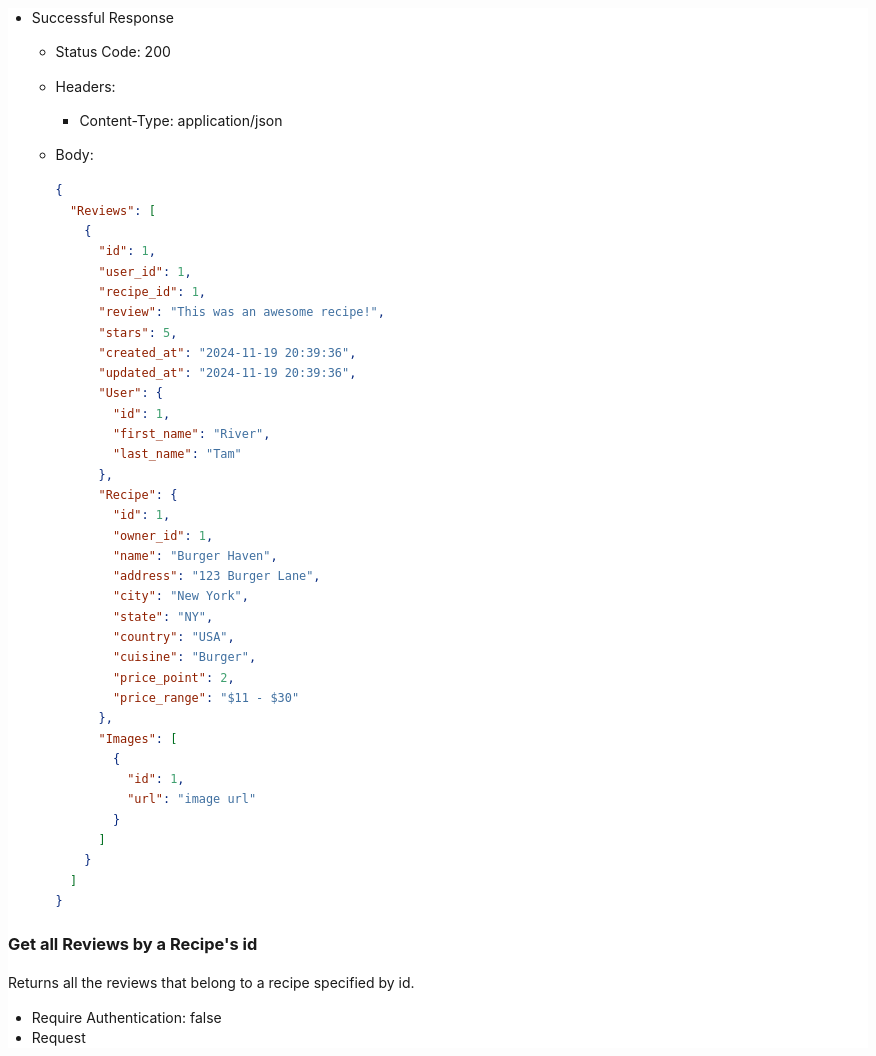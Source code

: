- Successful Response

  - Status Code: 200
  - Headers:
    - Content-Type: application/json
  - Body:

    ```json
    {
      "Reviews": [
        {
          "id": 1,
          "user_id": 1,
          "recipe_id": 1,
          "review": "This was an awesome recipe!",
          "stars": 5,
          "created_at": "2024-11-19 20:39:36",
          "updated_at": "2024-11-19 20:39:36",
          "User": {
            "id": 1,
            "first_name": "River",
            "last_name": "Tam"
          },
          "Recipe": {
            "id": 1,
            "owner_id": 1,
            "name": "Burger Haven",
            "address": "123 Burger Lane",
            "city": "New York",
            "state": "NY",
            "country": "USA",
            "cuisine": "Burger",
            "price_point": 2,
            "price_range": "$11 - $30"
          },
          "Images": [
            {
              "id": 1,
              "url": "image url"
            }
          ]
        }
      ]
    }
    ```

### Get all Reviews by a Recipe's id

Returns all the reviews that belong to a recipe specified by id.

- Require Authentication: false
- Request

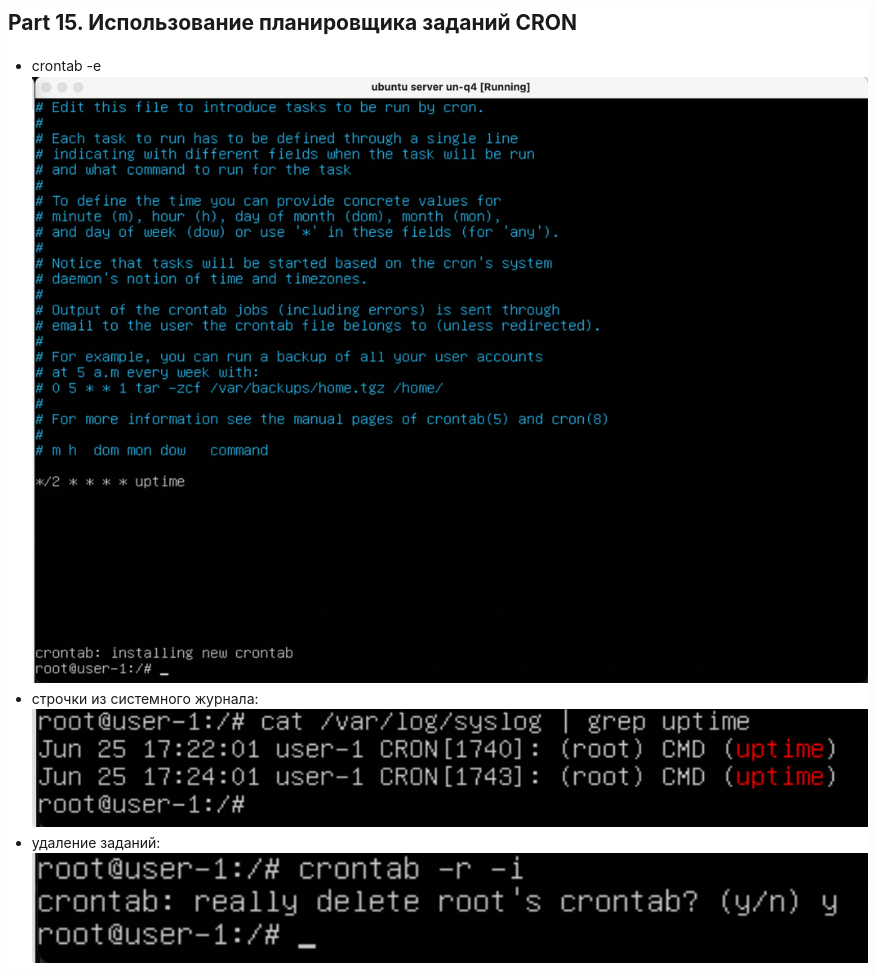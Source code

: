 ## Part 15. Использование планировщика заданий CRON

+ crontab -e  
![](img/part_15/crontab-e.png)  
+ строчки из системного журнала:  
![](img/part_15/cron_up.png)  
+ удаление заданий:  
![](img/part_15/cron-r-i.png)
--- --- ---
» WORK TO COMPLETE
Repeat every record above exactly, but drop the pictures.

» REPLY TO THE EXERCISE
Source code

:- Successful Response

  - Status Code: 200
  - Headers:
    - Content-Type: application/json
  - Body:

    ```json
    {
      "Reviews": [
        {
          "id": 1,
          "user_id": 1,
          "recipe_id": 1,
          "review": "This was an awesome recipe!",
          "stars": 5,
          "created_at": "2024-11-19 20:39:36",
          "updated_at": "2024-11-19 20:39:36",
          "User": {
            "id": 1,
            "first_name": "River",
            "last_name": "Tam"
          },
          "Recipe": {
            "id": 1,
            "owner_id": 1,
            "name": "Burger Haven",
            "address": "123 Burger Lane",
            "city": "New York",
            "state": "NY",
            "country": "USA",
            "cuisine": "Burger",
            "price_point": 2,
            "price_range": "$11 - $30"
          },
          "Images": [
            {
              "id": 1,
              "url": "image url"
            }
          ]
        }
      ]
    }
    ```

### Get all Reviews by a Recipe's id

Returns all the reviews that belong to a recipe specified by id.

- Require Authentication: false
- Request

Source code

: ## Part 15. Использование планировщика заданий CRON

+ crontab -e  
![](img/part_15/crontab-e.png)  
+ строчки из системного журнала:  
![](img/part_15/cron_up.png)  
+ удаление заданий:  
![](img/part_15/cron-r-i.png)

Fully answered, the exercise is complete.